Details released under freedom of information (FoI) show 24 babies were cremated at Aberdeen Crematorium over the period but on no occasions were ashes given to their families.
A BBC Scotland documentary team investigated the situation in the wake of the Mortonhall scandal in Edinburgh.
It emerged last year that the council-run crematorium secretly buried babies' remains without the knowledge of their parents.
Former Lord Advocate Dame Elish Angiolini has been appointed to lead an investigation into the practices there.
The BBC asked council-run crematoriums across Scotland whether ashes are returned to the parents of stillborn babies and infants up to the age of six months who had died, but some of the answers it received related to babies who were as old as a year when they died.
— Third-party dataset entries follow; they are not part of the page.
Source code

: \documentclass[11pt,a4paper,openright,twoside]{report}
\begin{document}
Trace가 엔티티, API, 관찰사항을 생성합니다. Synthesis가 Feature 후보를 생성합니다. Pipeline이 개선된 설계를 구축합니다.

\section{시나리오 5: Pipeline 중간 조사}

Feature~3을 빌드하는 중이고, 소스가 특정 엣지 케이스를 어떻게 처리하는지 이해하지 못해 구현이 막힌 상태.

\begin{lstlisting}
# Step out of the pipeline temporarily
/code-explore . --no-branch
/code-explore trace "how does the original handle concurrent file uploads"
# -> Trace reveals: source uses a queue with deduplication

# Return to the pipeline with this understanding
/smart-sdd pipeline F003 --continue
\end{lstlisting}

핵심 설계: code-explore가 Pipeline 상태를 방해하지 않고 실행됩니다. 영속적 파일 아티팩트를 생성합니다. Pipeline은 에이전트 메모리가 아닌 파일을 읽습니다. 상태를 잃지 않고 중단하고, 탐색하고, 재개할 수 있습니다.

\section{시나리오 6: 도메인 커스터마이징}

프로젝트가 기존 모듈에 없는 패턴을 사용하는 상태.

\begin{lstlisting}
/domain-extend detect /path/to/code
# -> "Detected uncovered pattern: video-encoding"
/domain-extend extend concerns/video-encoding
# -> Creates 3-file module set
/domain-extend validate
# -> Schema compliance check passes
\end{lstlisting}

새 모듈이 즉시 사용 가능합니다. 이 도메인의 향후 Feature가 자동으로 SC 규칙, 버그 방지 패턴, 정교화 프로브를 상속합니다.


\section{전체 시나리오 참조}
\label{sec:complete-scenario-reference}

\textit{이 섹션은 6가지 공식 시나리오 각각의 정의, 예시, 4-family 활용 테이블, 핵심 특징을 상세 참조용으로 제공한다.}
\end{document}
It said Aberdeen City Council told the programme it does not return ashes to parents for babies up to 18 months of age. A spokesman for the council said the "intense heat and the turbulent flow of gases during the cremation process" means there are "no recoverable remains from a baby and infant up to the age of approximately 18 months".
In Fife the council-run crematoriums in Dunfermline and Kirkcaldy returned ashes to the families in just over half of cases, 45 out of 87 cremations of babies up to one year old. South Ayrshire Council, Falkirk Council, Highland Council and South Lanarkshire Council said that in all cases of babies being cremated, their ashes were either returned to the parents or scattered with their consent.
Patrick McGuire, a lawyer representing some of the Mortonhall families, said the investigation shows that the situation there is "simply the tip of the iceberg". Parents of young babies cremated at Mortonhall were led to believe there would be nothing left to scatter, but Mr McGuire told the programme: "The law says in clear terms they must return ashes. Ashes means everything that's left in the chamber. It's that simple.
"The law is clear. And it goes back to the fact that these families at their lowest ebb, in their darkest hour, trusted what they were told. They now look back and think, 'Why didn't we ask? Why did we trust these people?' And I have to say they're absolutely right. Their trust was utterly misplaced. It's perfectly clear to me that what we are facing at the moment is simply the tip of the iceberg of a scandal that will run throughout all of Scotland, and that by the time all of the facts are out, I've no doubt that there will be no community in all of Scotland that is not affected by this."